So I did a little “editing.” I grabbed a Sharpie, took a handful of hearts, and licked off all the messages. Then I wrote in my own, put them back in the bag, and started another handful. I don’t know whether it was the Sharpie or all the candy I was ingesting, but eventually I keeled over in a haze of marker fumes and chalk dust. My wife found me passed out with “ASK ME ABOUT MY UNDERPANTS” stuck to my forehead.
The queen was NOT amused.
Oh, you may not want me NOW — but just wait until I lick a love poem onto your sidewalk, baby. Giggity goo.
My Amazon Review:
One of the most romantic things I can think of would be to write a love message to my wife in the sky. But I can’t afford an actual skywriter, so I figured this RC plane would have to do. At least I could “sky”-write a message to my sweetie in our living room. The whole world might not see it, but at least the dog would be entertained.
I bought this plane and spent a few days getting my loop-de-loops and barrel rolls down until I was pretty good with it. The controls were pretty intuitive, and the plane very responsive and maneuverable; just what I was looking for.

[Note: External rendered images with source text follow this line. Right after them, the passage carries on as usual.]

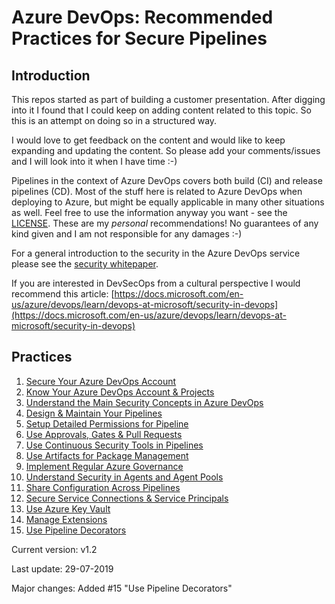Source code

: # Azure DevOps: Recommended Practices for Secure Pipelines

## Introduction
This repos started as part of building a customer presentation. After digging into it I found that I could keep on adding content related to this topic. So this is an attempt on doing so in a structured way. 

I would love to get feedback on the content and would like to keep expanding and updating the content. So please add your comments/issues and I will look into it when I have time :-)

Pipelines in the context of Azure DevOps covers both build (CI) and release pipelines (CD). Most of the stuff here is related to Azure DevOps when deploying to Azure, but might be equally applicable in many other situations as well. Feel free to use the information anyway you want - see the [LICENSE](LICENSE). These are my _personal_ recommendations! No guarantees of any kind given and I am not responsible for any damages :-)

For a general introduction to the security in the Azure DevOps service please see the [security whitepaper](https://docs.microsoft.com/en-us/azure/devops/articles/team-services-security-whitepaper?view=azure-devops).

If you are interested in DevSecOps from a cultural perspective I would recommend this article: [https://docs.microsoft.com/en-us/azure/devops/learn/devops-at-microsoft/security-in-devops](https://docs.microsoft.com/en-us/azure/devops/learn/devops-at-microsoft/security-in-devops)

## Practices
 1. [Secure Your Azure DevOps Account][1]
 2. [Know Your Azure DevOps Account & Projects][2]
 3. [Understand the Main Security Concepts in Azure DevOps][3]
 4. [Design & Maintain Your Pipelines][4]
 5. [Setup Detailed Permissions for Pipeline][5]
 6. [Use Approvals, Gates & Pull Requests][6]
 7. [Use Continuous Security Tools in Pipelines][7]
 8. [Use Artifacts for Package Management][8]
 9. [Implement Regular Azure Governance][9]
 10. [Understand Security in Agents and Agent Pools][10]
 11. [Share Configuration Across Pipelines][11]
 12. [Secure Service Connections & Service Principals][12]
 13. [Use Azure Key Vault][13]
 14. [Manage Extensions][14]
 15. [Use Pipeline Decorators][15]


[1]: /practices-docs/01-practice.md
[2]: /practices-docs/02-practice.md
[3]: /practices-docs/03-practice.md
[4]: /practices-docs/04-practice.md
[5]: /practices-docs/05-practice.md
[6]: /practices-docs/06-practice.md
[7]: /practices-docs/07-practice.md
[8]: /practices-docs/08-practice.md
[9]: /practices-docs/09-practice.md
[10]: /practices-docs/10-practice.md
[11]: /practices-docs/11-practice.md
[12]: /practices-docs/12-practice.md
[13]: /practices-docs/13-practice.md
[14]: /practices-docs/14-practice.md
[15]: /practices-docs/15-practice.md

Current version: v1.2

Last update: 29-07-2019

Major changes: Added #15 "Use Pipeline Decorators"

Sadly, it was then that I found out there’s no “smoke canister” attachment sold for this model. I wasn’t sure if I could still use it, until I got the bright idea to light a little ball of paper and attach it to the tail. I couldn’t turn the smoke off, but at least I could profess my love in aerial cursive. How romantic is that?
Of course, futzing with the tail fin threw the controls out of whack a little. On my first trial run, I lost altitude coming out of a spin and the plane careened into the drapes. Which caught on fire, naturally. And singed the magazine rack next to the window, and pretty much reduced the plane to a charred melted heap of nothing. I had a little dust bunny Hindenburg, right in my living room.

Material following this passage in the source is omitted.